Communication between the station and the double inlet smart faucet (1) and/or the single inlet smart faucet (12) and the control box (13) can be achieved over Wi-Fi, Bluetooth, RF frequencies. The data transmission of the station over the internet can take place via wired or wireless connections.

Claims

1. Single inlet smart faucet (12), comprising; a smart faucet body (2) a cold water flow measurement sensor (6), a flow adjustment sensor (8), for performing contactless flow adjustment characterized by a control box (13) comprising a electronic circuit and rechargeable battery that; senses the flow request from the user by means of the outlet water flow request sensor (8), which carries out distance measurement, and adjusts the cold water servo valve (15) for adjusting the water inlet at the desired rate.

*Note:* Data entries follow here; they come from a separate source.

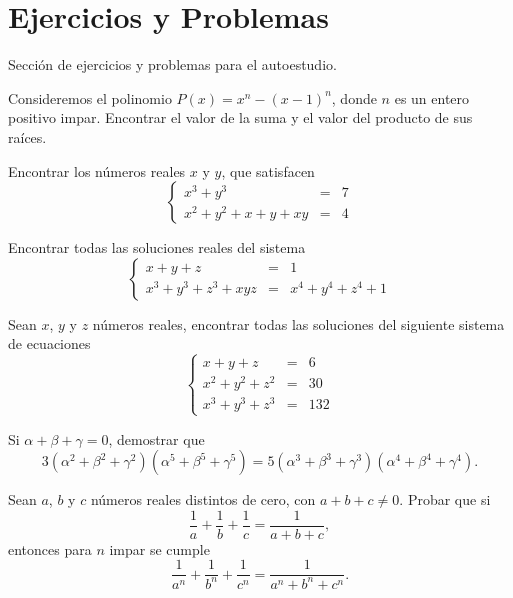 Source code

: \section{Ejercicios y Problemas}
{
    Sección de ejercicios y problemas para el autoestudio.

    \begin{section-problem}
        Consideremos el polinomio $P(x) = x^n - (x - 1)^n$, donde $n$ es un entero positivo impar.
        Encontrar el valor de la suma y el valor del producto de sus raíces.
    \end{section-problem}

    \begin{section-problem}
        Encontrar los números reales $x$ y $y$, que satisfacen
        \[
            \left\{
            \begin{array}{rcl}
                x^3 + y^3 & =& 7\\
                x^2 + y^2 + x + y + xy & =& 4
            \end{array}
            \right.
        \]
    \end{section-problem}

    \begin{section-problem}
        Encontrar todas las soluciones reales del sistema
        \[
            \left\{
            \begin{array}{rcl}
                x + y + z & =& 1\\
                x^3 + y^3 + z^3 + xyz & =& x^4 + y^4 + z^4 + 1
            \end{array}
            \right.
        \]
    \end{section-problem}

    \begin{section-problem}
        Sean $x$, $y$ y $z$ números reales, encontrar todas las soluciones del siguiente sistema de ecuaciones
        \[
            \left\{
            \begin{array}{rcl}
                x + y + z & =& 6\\
                x^2 + y^2 + z^2 & =& 30\\
                x^3 + y^3 + z^3 & =& 132
            \end{array}
            \right.
        \]
    \end{section-problem}

    \begin{section-problem}
        Si $\alpha + \beta + \gamma = 0$, demostrar que
        \[3 (\alpha^2 + \beta^2 + \gamma^2) (\alpha^5 + \beta^5 + \gamma^5) = 5 (\alpha^3 + \beta^3 + \gamma^3) (\alpha^4 + \beta^4 + \gamma^4).\]
    \end{section-problem}

    \begin{section-problem}
        Sean $a$, $b$ y $c$ números reales distintos de cero, con $a + b + c \neq 0$.
        Probar que si
        \[\frac{1}{a} + \frac{1}{b} + \frac{1}{c} = \frac{1}{a + b + c},\]
        entonces para $n$ impar se cumple
        \[\frac{1}{a^n} + \frac{1}{b^n} + \frac{1}{c^n} = \frac{1}{a^n + b^n + c^n}.\]
    \end{section-problem}

} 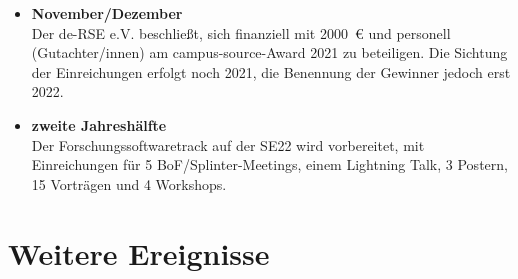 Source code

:\begin{itemize}
 \item \textbf{November/Dezember}\\Der de-RSE e.V. beschließt, sich finanziell mit 2000\ € und personell (Gutachter/innen) am campus-source-Award 2021 zu beteiligen. Die Sichtung der Einreichungen erfolgt noch 2021, die Benennung der Gewinner jedoch erst 2022.
 \item \textbf{zweite Jahreshälfte}\\Der Forschungssoftwaretrack auf der SE22 wird vorbereitet, mit Einreichungen für 5 BoF/Splinter-Meetings, einem Lightning Talk, 3 Postern, 15 Vorträgen und 4 Workshops.
\end{itemize}

\section{Weitere Ereignisse}

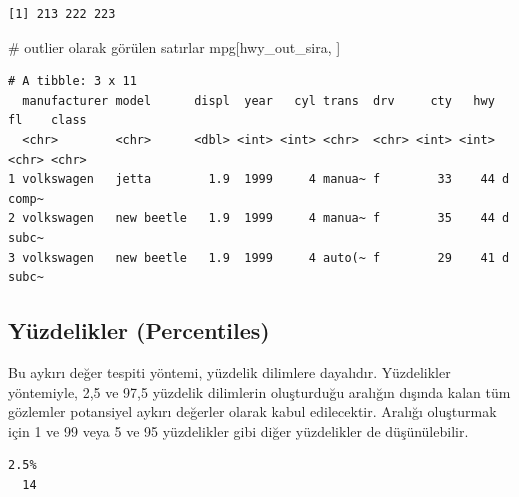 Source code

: \documentclass[
  letterpaper,
  DIV=11,
  numbers=noendperiod]{scrreprt}
\newenvironment{Shaded}{\begin{snugshade}}{\end{snugshade}}
\newcommand{\CommentTok}[1]{\textcolor[rgb]{0.37,0.37,0.37}{#1}}
\newcommand{\FloatTok}[1]{\textcolor[rgb]{0.68,0.00,0.00}{#1}}
\newcommand{\FunctionTok}[1]{\textcolor[rgb]{0.28,0.35,0.67}{#1}}
\newcommand{\NormalTok}[1]{\textcolor[rgb]{0.00,0.23,0.31}{#1}}
\newcommand{\OtherTok}[1]{\textcolor[rgb]{0.00,0.23,0.31}{#1}}
\newcommand{\SpecialCharTok}[1]{\textcolor[rgb]{0.37,0.37,0.37}{#1}}
\begin{document}
\begin{verbatim}
[1] 213 222 223
\end{verbatim}

\begin{Shaded}
\begin{Highlighting}[]
\CommentTok{\# outlier olarak görülen satırlar}
\NormalTok{mpg[hwy\_out\_sira, ]}
\end{Highlighting}
\end{Shaded}

\begin{verbatim}
# A tibble: 3 x 11
  manufacturer model      displ  year   cyl trans  drv     cty   hwy fl    class
  <chr>        <chr>      <dbl> <int> <int> <chr>  <chr> <int> <int> <chr> <chr>
1 volkswagen   jetta        1.9  1999     4 manua~ f        33    44 d     comp~
2 volkswagen   new beetle   1.9  1999     4 manua~ f        35    44 d     subc~
3 volkswagen   new beetle   1.9  1999     4 auto(~ f        29    41 d     subc~
\end{verbatim}

\hypertarget{yuxfczdelikler-percentiles}{%
\subsection*{Yüzdelikler
(Percentiles)}\label{yuxfczdelikler-percentiles}}

Bu aykırı değer tespiti yöntemi, yüzdelik dilimlere dayalıdır.
Yüzdelikler yöntemiyle, 2,5 ve 97,5 yüzdelik dilimlerin oluşturduğu
aralığın dışında kalan tüm gözlemler potansiyel aykırı değerler olarak
kabul edilecektir. Aralığı oluşturmak için 1 ve 99 veya 5 ve 95
yüzdelikler gibi diğer yüzdelikler de düşünülebilir.

\begin{Shaded}
\end{Shaded}

\begin{verbatim}
2.5% 
  14 
\end{verbatim}

\begin{Shaded}
\end{Shaded}
\end{document}
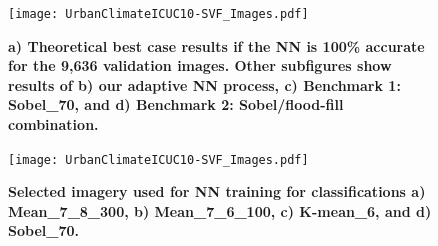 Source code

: \documentclass[final,3p,times,authoryear]{elsarticle}
\begin{document}
\begin{figure}
\centering
\texttt{[image: UrbanClimateICUC10-SVF\_Images.pdf]} 
\caption{\textbf{a) Theoretical best case results if the NN is 100\% accurate for the 9,636 validation images. Other subfigures show results of b) our adaptive NN process, c) Benchmark 1: Sobel\_70, and d) Benchmark 2: Sobel/flood-fill combination.}}
\label{fig:errorfloodall}
\end{figure}






\begin{figure}
\centering
\texttt{[image: UrbanClimateICUC10-SVF\_Images.pdf]} 
\caption{\textbf{Selected imagery used for NN training for classifications 
a) Mean\_7\_8\_300, b) Mean\_7\_6\_100, c) K-mean\_6, and d) Sobel\_70.}}
\label{fig:classImages}
\end{figure}
\end{document}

2. A double inlet smart faucet (1) having two options, being with or without feedback, which can perform contactless sensor controlled flow adjustment and also contactless sensor controlled temperature adjustment areas provided with double inlets (with hot and cold water line) comprising;

- a smart faucet body (2),

- flow rate sensors (5, 6) for measuring the amount of water entering the smart faucet body (2), valves (14, 15) for adjusting the amount of water intake and the line (17) for delivering water that is proportional to the battery, that has been discharged from the control unit (13), a temperature sensor (10) for measuring the temperature of mixed water, an indicator (11) displaying the temperature of outlet water, a sensor (7) receiving the outlet water temperature request in order to carry out contactless temperature and flow adjustment; characterized by being constituted from a double inlet control box (13), wherein said double inlet control box (13) comprises an electronic circuit and rechargeable battery that, receives data from the temperature adjustment sensor (7), which shall receive a temperature request and from the outlet water flow adjustment sensor (8), that shall receive a flow request from the user, controls the hot water servo valve (14) and cold water servo valve (15) in order to adjust the water inlets at the desired rate.

3. A double inlet smart faucet (1) according to claim 2, characterized by a display area (11), which displays the temperature information saved in the memory to the user.

4. A double inlet smart faucet (1) according to claim 2, characterized by a outlet water temperature sensor (10) that measures outlet water temperature in order to adjust it to the desired temperature.

5. A control system, that adjusts the flow amount of the fluids in proportion to the servo motor(s) according to the data obtained from the non-contact sensor(s).

6. A single inlet smart faucet (12) according to claim 1, characterized by a station, that transmits the data of the outlet water flow adjustment sensor (8) to the control box (13) wirelessly, in order for the valves to control the adjustment of the flow rate of water.

7. A double inlet smart faucet (1) according to claim 2, characterized by a station that transmits data received from the hot water flow measurement sensor (5), the cold water flow measurement sensor (6) and the outlet water flow adjustment sensor (8) to the control box (13) wirelessly, for the valves to control the adjustment of the temperature and flow rate value of water.